SUPPLIED ENTRIES
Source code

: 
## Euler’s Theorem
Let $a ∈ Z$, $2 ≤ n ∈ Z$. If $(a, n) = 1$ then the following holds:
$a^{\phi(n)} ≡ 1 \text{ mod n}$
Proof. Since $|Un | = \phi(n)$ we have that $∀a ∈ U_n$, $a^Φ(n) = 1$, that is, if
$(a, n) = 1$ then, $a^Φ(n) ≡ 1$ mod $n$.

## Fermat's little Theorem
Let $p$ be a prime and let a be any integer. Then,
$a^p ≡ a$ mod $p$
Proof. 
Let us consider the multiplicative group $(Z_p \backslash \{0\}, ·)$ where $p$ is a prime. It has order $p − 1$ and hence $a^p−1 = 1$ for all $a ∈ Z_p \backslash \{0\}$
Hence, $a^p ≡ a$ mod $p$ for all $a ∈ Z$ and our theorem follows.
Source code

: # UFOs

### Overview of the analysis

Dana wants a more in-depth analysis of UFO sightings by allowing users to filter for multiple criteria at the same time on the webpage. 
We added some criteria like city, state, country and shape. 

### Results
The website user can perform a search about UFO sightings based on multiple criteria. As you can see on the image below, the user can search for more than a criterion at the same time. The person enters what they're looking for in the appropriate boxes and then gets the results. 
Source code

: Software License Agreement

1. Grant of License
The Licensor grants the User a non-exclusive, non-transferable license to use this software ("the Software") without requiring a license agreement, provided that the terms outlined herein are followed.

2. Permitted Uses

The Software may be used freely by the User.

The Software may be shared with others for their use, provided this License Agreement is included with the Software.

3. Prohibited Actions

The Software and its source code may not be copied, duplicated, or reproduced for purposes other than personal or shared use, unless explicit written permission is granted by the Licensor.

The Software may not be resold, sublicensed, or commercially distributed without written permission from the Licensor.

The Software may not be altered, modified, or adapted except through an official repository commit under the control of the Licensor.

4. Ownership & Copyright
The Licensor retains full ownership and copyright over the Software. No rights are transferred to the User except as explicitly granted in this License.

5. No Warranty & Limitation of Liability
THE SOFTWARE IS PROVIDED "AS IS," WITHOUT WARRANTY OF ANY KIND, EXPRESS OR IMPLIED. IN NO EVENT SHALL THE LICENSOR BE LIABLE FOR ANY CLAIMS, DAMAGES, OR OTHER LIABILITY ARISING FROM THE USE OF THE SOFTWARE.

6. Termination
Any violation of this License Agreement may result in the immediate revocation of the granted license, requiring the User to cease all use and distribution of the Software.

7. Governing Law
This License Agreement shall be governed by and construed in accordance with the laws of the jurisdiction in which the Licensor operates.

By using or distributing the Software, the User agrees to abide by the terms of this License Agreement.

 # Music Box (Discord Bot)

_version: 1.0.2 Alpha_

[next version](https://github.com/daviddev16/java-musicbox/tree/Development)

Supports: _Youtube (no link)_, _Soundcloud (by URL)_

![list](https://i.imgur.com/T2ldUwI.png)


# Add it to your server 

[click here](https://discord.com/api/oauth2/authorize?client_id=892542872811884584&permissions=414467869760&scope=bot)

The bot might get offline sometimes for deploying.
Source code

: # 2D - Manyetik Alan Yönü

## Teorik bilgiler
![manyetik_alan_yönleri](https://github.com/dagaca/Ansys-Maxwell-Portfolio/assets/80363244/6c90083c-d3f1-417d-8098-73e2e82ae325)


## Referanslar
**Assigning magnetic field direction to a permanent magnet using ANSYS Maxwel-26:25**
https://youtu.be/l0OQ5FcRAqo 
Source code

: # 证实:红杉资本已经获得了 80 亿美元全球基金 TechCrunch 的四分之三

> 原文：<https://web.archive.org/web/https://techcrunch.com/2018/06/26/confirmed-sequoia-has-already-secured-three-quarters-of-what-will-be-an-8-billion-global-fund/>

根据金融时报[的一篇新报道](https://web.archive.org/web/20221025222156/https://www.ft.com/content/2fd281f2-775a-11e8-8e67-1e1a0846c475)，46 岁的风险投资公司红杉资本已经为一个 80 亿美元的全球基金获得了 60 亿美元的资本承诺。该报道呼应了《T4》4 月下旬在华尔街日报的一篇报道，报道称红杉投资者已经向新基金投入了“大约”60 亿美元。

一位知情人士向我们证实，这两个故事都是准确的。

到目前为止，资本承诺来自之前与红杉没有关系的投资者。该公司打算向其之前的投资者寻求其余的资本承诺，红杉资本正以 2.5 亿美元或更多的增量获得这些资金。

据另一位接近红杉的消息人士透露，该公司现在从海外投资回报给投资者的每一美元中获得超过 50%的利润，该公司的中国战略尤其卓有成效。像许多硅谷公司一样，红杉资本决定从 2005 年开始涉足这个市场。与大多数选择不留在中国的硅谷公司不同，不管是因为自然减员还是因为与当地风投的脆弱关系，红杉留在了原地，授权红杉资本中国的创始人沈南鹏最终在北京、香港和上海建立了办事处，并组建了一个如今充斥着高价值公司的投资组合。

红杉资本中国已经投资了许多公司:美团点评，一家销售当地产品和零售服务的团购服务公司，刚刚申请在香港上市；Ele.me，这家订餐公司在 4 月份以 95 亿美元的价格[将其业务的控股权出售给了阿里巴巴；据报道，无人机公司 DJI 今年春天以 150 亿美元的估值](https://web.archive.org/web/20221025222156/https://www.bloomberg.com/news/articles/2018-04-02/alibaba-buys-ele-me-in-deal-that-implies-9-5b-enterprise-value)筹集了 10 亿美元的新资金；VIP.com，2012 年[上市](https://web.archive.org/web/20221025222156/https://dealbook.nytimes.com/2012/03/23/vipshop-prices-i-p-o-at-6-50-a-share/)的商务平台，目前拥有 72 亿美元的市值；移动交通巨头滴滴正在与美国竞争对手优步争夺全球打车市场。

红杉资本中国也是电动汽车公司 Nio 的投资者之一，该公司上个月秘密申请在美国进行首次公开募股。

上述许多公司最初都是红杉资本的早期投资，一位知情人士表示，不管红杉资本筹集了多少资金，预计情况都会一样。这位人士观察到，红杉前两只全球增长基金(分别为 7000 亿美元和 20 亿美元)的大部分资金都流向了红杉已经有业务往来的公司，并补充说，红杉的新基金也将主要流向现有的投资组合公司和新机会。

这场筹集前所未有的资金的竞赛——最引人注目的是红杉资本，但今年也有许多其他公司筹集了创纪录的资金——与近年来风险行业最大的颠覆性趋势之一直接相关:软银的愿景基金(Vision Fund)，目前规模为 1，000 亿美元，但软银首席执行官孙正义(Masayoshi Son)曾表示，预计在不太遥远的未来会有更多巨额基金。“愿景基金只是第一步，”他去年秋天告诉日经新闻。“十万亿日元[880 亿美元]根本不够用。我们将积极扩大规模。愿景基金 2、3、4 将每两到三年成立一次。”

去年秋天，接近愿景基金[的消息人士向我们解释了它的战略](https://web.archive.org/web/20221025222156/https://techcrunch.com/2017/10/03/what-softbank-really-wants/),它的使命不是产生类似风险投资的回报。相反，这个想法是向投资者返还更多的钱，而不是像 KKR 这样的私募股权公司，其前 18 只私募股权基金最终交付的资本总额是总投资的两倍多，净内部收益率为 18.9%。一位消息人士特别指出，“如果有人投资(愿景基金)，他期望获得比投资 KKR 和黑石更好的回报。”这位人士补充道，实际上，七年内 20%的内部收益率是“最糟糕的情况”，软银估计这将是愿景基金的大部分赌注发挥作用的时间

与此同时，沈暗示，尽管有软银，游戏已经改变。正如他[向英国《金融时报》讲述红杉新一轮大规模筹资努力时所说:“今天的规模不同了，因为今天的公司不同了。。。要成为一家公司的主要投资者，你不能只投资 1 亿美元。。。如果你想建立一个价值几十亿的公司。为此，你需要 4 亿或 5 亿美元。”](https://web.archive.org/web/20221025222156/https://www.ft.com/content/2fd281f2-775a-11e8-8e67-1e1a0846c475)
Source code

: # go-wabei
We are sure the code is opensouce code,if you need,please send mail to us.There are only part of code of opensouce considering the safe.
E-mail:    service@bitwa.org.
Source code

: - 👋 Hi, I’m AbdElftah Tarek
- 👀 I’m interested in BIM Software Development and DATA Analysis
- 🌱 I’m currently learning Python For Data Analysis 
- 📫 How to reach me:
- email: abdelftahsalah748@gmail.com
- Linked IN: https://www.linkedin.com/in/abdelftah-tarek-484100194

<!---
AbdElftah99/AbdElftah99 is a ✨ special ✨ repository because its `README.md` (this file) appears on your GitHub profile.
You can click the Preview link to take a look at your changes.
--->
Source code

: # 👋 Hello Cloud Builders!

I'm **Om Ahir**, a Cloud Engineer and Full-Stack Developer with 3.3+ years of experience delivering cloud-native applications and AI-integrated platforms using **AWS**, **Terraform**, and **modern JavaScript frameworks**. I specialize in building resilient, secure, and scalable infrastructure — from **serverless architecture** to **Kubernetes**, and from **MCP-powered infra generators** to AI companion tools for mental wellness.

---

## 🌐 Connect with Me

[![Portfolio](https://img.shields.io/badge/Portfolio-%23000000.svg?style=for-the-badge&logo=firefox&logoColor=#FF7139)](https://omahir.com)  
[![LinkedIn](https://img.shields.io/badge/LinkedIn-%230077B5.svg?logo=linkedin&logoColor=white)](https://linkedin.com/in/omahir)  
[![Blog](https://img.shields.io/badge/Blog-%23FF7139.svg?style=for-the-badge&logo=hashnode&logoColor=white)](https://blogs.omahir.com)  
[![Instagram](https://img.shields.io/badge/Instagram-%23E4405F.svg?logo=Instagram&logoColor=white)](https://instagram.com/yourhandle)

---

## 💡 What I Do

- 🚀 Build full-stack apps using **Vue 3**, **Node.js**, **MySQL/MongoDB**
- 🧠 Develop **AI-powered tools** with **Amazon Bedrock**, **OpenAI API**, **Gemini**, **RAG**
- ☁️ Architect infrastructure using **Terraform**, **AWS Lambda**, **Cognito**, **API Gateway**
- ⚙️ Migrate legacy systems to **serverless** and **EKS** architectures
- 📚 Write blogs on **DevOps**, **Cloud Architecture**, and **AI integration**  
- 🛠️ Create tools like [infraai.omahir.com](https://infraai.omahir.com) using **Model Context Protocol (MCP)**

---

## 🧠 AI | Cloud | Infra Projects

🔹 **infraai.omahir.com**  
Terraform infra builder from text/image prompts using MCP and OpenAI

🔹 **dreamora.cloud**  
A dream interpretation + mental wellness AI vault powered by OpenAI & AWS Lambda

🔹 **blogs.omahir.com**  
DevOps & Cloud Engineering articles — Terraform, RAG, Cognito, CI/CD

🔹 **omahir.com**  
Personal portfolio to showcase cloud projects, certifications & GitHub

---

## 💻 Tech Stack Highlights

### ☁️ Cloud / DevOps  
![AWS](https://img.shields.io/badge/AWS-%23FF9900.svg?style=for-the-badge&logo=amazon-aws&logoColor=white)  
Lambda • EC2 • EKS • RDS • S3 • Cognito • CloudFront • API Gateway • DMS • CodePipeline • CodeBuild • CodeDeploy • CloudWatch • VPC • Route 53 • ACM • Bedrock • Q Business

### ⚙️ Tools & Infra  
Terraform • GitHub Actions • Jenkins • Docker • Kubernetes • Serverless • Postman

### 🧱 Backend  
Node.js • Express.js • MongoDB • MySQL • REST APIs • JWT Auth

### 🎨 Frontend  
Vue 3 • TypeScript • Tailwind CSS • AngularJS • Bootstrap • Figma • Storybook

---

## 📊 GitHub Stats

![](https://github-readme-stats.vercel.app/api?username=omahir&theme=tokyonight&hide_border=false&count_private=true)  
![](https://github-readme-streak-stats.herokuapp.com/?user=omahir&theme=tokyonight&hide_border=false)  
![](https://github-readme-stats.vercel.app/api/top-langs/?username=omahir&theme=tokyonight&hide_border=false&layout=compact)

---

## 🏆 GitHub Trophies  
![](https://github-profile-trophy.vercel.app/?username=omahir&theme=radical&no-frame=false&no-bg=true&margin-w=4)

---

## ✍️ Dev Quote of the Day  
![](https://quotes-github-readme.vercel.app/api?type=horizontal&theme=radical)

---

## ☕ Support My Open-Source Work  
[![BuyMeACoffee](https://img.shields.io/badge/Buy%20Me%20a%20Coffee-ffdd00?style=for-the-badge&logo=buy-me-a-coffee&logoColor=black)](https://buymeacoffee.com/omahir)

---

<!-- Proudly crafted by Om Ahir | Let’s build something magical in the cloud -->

WORK REQUIRED
Your answer should be exactly the lines of the material above, starting at the one that holds "Terraform • GitHub" and ending with the last.

REPLY TO THE EXERCISE
Terraform • GitHub Actions • Jenkins • Docker • Kubernetes • Serverless • Postman

### 🧱 Backend  
Node.js • Express.js • MongoDB • MySQL • REST APIs • JWT Auth

### 🎨 Frontend  
Vue 3 • TypeScript • Tailwind CSS • AngularJS • Bootstrap • Figma • Storybook

---

## 📊 GitHub Stats

![](https://github-readme-stats.vercel.app/api?username=omahir&theme=tokyonight&hide_border=false&count_private=true)  
![](https://github-readme-streak-stats.herokuapp.com/?user=omahir&theme=tokyonight&hide_border=false)  
![](https://github-readme-stats.vercel.app/api/top-langs/?username=omahir&theme=tokyonight&hide_border=false&layout=compact)

---

## 🏆 GitHub Trophies  
![](https://github-profile-trophy.vercel.app/?username=omahir&theme=radical&no-frame=false&no-bg=true&margin-w=4)

---

## ✍️ Dev Quote of the Day  
![](https://quotes-github-readme.vercel.app/api?type=horizontal&theme=radical)

---

## ☕ Support My Open-Source Work  
[![BuyMeACoffee](https://img.shields.io/badge/Buy%20Me%20a%20Coffee-ffdd00?style=for-the-badge&logo=buy-me-a-coffee&logoColor=black)](https://buymeacoffee.com/omahir)

---

<!-- Proudly crafted by Om Ahir | Let’s build something magical in the cloud -->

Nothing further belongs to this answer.